If so, can I suggest you invest in a proper DMM that can measure voltages, not just indicate if they are in the ball park?

Tom... :slight_smile:

It’s still my meter, I shouldn’t have gotten the cheaper one :/, now it’s kind of useless...

I need to head over to a drop point to pick up a DRV8833 I wasn’t at home to receive. There’s a Home Depot right by there so hopefully they have a better one.

If you had the opportunity to, how would you implement the more informative DMM to help solve the problem here though? The voltage only outputs to the motors when it’s scheduled to rotate by the coding, which the current meter reads at those moments.

gcjr:
i don't see anything wrong with your connections based on your diagram

i would suggest you try controlling just one motor, maybe disconnecting the other motor to verify that your understanding of how it needs to be connected and controlled are correct.

and try changing the speed (pwm). i think it may be a bit ambiguous what it tells you, but may be helpful

Interesting.
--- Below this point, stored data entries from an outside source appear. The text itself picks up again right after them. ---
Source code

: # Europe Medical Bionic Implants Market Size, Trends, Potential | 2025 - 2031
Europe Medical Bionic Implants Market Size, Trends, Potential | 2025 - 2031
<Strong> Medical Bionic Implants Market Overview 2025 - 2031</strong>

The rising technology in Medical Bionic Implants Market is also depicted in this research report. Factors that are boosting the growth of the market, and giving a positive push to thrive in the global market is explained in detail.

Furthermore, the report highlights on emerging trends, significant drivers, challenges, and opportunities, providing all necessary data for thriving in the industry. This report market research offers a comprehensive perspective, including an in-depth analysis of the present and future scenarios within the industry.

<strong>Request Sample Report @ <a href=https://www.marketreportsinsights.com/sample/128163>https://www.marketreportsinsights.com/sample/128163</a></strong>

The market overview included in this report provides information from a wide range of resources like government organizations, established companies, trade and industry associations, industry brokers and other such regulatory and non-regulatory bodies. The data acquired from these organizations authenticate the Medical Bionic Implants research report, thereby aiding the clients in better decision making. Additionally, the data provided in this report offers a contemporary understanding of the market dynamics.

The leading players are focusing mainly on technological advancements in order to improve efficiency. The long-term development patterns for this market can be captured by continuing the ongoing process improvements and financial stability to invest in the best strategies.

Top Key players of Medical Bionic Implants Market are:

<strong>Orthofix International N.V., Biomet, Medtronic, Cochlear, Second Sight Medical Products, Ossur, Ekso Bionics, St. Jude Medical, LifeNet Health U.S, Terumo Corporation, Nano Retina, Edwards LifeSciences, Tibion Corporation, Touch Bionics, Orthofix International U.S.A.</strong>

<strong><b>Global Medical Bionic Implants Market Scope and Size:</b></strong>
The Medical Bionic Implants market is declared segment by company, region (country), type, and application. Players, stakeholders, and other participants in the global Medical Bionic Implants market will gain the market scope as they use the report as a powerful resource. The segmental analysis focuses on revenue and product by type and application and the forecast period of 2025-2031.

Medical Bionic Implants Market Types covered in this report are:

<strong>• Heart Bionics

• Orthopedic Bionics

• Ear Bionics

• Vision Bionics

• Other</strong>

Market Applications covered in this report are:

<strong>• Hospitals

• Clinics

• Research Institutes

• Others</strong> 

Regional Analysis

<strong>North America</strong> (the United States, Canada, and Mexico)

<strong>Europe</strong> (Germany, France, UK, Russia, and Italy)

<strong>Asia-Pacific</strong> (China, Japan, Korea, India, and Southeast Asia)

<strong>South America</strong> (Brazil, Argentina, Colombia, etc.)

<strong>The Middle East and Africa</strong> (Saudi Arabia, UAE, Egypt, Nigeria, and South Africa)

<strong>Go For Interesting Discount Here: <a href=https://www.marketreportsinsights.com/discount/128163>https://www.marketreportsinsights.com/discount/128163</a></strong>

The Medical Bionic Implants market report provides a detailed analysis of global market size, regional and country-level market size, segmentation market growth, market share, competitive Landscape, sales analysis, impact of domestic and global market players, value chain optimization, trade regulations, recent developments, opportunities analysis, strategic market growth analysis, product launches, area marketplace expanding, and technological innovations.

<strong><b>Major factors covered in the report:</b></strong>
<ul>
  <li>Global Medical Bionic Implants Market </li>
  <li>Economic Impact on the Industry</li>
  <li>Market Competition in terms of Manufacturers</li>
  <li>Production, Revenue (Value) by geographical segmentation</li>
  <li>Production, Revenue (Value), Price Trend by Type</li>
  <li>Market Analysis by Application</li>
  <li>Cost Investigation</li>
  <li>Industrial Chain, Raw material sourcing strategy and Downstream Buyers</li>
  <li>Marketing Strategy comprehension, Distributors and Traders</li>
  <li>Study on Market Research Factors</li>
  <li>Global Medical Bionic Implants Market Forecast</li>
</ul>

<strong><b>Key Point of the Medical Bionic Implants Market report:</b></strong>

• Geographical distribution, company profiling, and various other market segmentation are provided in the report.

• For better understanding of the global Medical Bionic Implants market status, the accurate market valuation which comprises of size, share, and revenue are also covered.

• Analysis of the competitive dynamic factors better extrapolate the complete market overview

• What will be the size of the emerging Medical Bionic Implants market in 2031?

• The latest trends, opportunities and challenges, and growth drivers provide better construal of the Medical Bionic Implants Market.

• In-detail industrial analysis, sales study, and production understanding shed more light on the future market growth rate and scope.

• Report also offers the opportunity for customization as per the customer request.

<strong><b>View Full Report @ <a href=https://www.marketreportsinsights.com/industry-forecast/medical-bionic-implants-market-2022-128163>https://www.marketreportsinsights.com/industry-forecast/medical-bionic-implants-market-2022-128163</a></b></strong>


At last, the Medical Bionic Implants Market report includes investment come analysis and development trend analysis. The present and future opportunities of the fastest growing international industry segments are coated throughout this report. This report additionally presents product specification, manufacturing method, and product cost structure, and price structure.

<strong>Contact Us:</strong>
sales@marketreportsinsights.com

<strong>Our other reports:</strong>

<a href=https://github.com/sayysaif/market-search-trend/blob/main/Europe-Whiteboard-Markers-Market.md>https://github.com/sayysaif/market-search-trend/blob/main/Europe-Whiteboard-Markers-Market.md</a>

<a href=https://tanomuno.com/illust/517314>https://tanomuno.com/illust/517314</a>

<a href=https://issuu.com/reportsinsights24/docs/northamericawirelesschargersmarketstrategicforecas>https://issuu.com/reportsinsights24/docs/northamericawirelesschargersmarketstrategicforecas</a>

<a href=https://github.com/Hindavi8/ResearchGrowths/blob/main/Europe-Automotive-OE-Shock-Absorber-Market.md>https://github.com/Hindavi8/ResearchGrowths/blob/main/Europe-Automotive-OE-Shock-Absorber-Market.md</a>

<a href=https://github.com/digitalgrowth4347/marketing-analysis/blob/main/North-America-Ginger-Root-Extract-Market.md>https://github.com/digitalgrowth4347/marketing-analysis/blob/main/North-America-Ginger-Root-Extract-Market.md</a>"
So if there’s no change in the motor that’s currently connected the issue could be isolated as a coding issue, and not with the physical set-up. That’s a good idea, I’ll try it.

If it does run differently, that would tell me it’s definitely a current issue?...

...if that’s true I’m going to abandon that set-up and try using the new motor board, stepper motors, and Lipo battery.

But will the 7.4V Lipo battery not be enough for the two 5V steppers motors (10V) to run properly?

Maybe I should stick with the current DC cable I have.... or maybe use the Lipo for this original DC motor set-up (6V) and the DC cable for the new stepper-motor set-up (10V).

are your working with 2 DC motors or a stepper motor?

i don't understand how if there's insufficient current only one DC motor operates correctly? wouldn't the voltage drop affect both motors?

gcjr: are your working with 2 DC motors or a stepper motor?

i don't understand how if there's insufficient current only one DC motor operates correctly? wouldn't the voltage drop affect both motors?

I’m working with 2 DC motors.

That’s exactly what I’m saying, the voltage drop would be noticeable in the behavior of both motors. They’re not acting erratically they’re just not running at the same time, one runs and then the other in equal segments.

The code is running the motors alternatively instead of at the same time.

Hi, Can you please post a picture of your project so we can see your component layout?

Thanks.. Tom... :)

Are you saying that this alternate running happens both clockwise and counterclock? Or is it still only clockwise?

How long does Motor1 run before it switches over to Motor2?

Instead of guessing what code is running why don't you put some Serial.prints in motorclock(), motorcounter() and brake() so you know exactly what code is being called? If you also print millis() each time you'll also know the exact timing. Post the results.